ACTIVITY → Return every entry exactly as written, with the pictures removed.

GIVEN DATA →
□ □ □ □ □ □ □

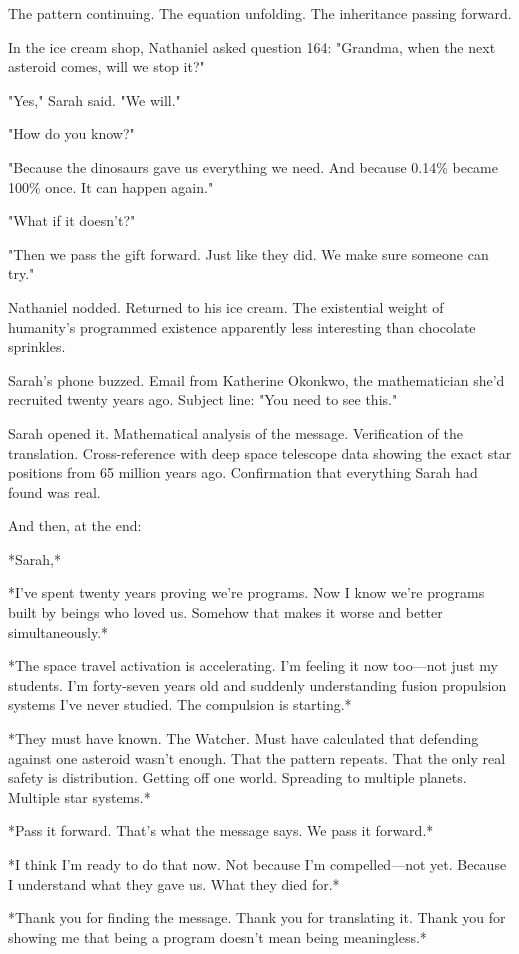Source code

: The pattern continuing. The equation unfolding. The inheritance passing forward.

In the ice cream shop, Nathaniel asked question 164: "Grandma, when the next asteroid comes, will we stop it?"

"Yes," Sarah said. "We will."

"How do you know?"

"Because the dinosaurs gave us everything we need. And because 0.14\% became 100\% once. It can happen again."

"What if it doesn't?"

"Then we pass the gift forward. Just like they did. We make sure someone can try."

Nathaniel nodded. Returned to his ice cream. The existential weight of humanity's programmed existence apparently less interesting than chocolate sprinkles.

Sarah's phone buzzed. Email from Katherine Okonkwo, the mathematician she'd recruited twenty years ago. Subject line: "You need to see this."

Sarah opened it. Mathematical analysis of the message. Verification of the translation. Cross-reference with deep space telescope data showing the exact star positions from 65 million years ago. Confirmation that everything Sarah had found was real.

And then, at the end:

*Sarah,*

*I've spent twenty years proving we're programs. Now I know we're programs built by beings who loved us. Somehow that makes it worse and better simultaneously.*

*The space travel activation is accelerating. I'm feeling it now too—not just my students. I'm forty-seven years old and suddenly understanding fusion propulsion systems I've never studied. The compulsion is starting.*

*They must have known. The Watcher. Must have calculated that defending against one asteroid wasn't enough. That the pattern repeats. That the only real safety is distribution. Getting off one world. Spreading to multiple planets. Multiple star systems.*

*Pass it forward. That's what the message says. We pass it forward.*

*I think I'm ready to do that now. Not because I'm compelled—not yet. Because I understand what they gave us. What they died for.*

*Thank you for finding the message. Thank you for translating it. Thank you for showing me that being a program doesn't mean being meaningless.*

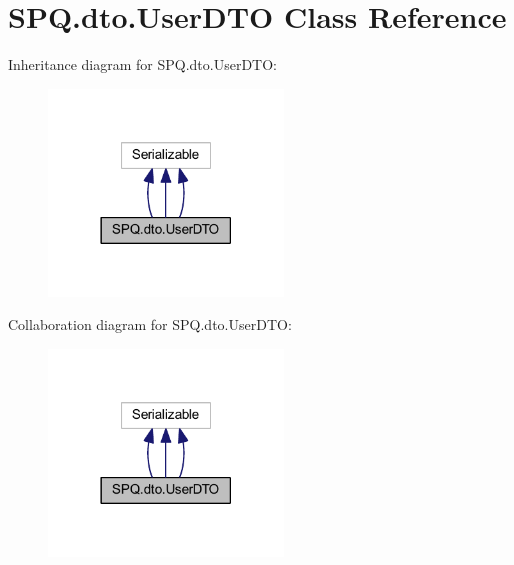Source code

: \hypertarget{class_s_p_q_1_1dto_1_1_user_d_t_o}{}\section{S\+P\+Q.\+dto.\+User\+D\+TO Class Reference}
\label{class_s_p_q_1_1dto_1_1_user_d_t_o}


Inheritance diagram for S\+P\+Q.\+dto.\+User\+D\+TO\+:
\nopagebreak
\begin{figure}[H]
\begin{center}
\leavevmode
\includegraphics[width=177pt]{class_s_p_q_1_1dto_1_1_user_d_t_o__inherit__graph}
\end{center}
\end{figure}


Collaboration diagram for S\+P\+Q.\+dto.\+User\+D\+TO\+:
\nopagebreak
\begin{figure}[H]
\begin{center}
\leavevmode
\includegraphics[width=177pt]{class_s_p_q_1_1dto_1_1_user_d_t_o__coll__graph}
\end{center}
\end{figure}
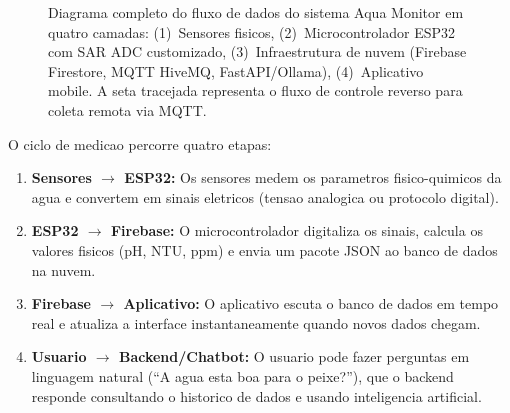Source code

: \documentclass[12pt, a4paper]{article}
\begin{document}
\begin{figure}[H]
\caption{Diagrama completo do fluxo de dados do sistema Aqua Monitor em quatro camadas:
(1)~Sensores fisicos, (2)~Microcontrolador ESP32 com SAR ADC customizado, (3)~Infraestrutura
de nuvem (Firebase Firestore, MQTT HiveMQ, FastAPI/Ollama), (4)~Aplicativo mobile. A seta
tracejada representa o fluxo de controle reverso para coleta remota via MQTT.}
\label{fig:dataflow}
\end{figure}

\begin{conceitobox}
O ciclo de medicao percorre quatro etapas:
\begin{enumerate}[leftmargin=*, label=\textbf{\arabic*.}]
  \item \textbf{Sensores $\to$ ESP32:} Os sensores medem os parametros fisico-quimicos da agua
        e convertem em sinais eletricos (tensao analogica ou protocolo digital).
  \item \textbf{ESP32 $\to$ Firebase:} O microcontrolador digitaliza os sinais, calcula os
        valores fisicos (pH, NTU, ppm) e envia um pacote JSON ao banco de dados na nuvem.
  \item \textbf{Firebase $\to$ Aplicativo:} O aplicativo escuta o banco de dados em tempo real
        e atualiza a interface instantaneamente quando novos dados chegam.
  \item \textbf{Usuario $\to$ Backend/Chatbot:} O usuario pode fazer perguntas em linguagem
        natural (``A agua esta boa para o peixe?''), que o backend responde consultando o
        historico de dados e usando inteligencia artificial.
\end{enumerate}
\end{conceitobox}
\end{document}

□ □ □ □ □ □ □

ANSWER FOR THIS EXERCISE →
Source code

: The pattern continuing. The equation unfolding. The inheritance passing forward.

In the ice cream shop, Nathaniel asked question 164: "Grandma, when the next asteroid comes, will we stop it?"

"Yes," Sarah said. "We will."

"How do you know?"

"Because the dinosaurs gave us everything we need. And because 0.14\% became 100\% once. It can happen again."

"What if it doesn't?"

"Then we pass the gift forward. Just like they did. We make sure someone can try."

Nathaniel nodded. Returned to his ice cream. The existential weight of humanity's programmed existence apparently less interesting than chocolate sprinkles.

Sarah's phone buzzed. Email from Katherine Okonkwo, the mathematician she'd recruited twenty years ago. Subject line: "You need to see this."

Sarah opened it. Mathematical analysis of the message. Verification of the translation. Cross-reference with deep space telescope data showing the exact star positions from 65 million years ago. Confirmation that everything Sarah had found was real.

And then, at the end:

*Sarah,*

*I've spent twenty years proving we're programs. Now I know we're programs built by beings who loved us. Somehow that makes it worse and better simultaneously.*

*The space travel activation is accelerating. I'm feeling it now too—not just my students. I'm forty-seven years old and suddenly understanding fusion propulsion systems I've never studied. The compulsion is starting.*

*They must have known. The Watcher. Must have calculated that defending against one asteroid wasn't enough. That the pattern repeats. That the only real safety is distribution. Getting off one world. Spreading to multiple planets. Multiple star systems.*

*Pass it forward. That's what the message says. We pass it forward.*

*I think I'm ready to do that now. Not because I'm compelled—not yet. Because I understand what they gave us. What they died for.*

*Thank you for finding the message. Thank you for translating it. Thank you for showing me that being a program doesn't mean being meaningless.*

Source code

: \hypertarget{class_s_p_q_1_1dto_1_1_user_d_t_o}{}\section{S\+P\+Q.\+dto.\+User\+D\+TO Class Reference}
\label{class_s_p_q_1_1dto_1_1_user_d_t_o}


Inheritance diagram for S\+P\+Q.\+dto.\+User\+D\+TO\+:
\nopagebreak
\begin{figure}[H]
\begin{center}
\leavevmode
\includegraphics[width=177pt]{class_s_p_q_1_1dto_1_1_user_d_t_o__inherit__graph}
\end{center}
\end{figure}


Collaboration diagram for S\+P\+Q.\+dto.\+User\+D\+TO\+:
\nopagebreak
\begin{figure}[H]
\begin{center}
\leavevmode
\includegraphics[width=177pt]{class_s_p_q_1_1dto_1_1_user_d_t_o__coll__graph}
\end{center}
\end{figure}
Source code

: \documentclass[12pt, a4paper]{article}
\begin{document}
\begin{figure}[H]
\caption{Diagrama completo do fluxo de dados do sistema Aqua Monitor em quatro camadas:
(1)~Sensores fisicos, (2)~Microcontrolador ESP32 com SAR ADC customizado, (3)~Infraestrutura
de nuvem (Firebase Firestore, MQTT HiveMQ, FastAPI/Ollama), (4)~Aplicativo mobile. A seta
tracejada representa o fluxo de controle reverso para coleta remota via MQTT.}
\label{fig:dataflow}
\end{figure}

\begin{conceitobox}
O ciclo de medicao percorre quatro etapas:
\begin{enumerate}[leftmargin=*, label=\textbf{\arabic*.}]
  \item \textbf{Sensores $\to$ ESP32:} Os sensores medem os parametros fisico-quimicos da agua
        e convertem em sinais eletricos (tensao analogica ou protocolo digital).
  \item \textbf{ESP32 $\to$ Firebase:} O microcontrolador digitaliza os sinais, calcula os
        valores fisicos (pH, NTU, ppm) e envia um pacote JSON ao banco de dados na nuvem.
  \item \textbf{Firebase $\to$ Aplicativo:} O aplicativo escuta o banco de dados em tempo real
        e atualiza a interface instantaneamente quando novos dados chegam.
  \item \textbf{Usuario $\to$ Backend/Chatbot:} O usuario pode fazer perguntas em linguagem
        natural (``A agua esta boa para o peixe?''), que o backend responde consultando o
        historico de dados e usando inteligencia artificial.
\end{enumerate}
\end{conceitobox}
\end{document}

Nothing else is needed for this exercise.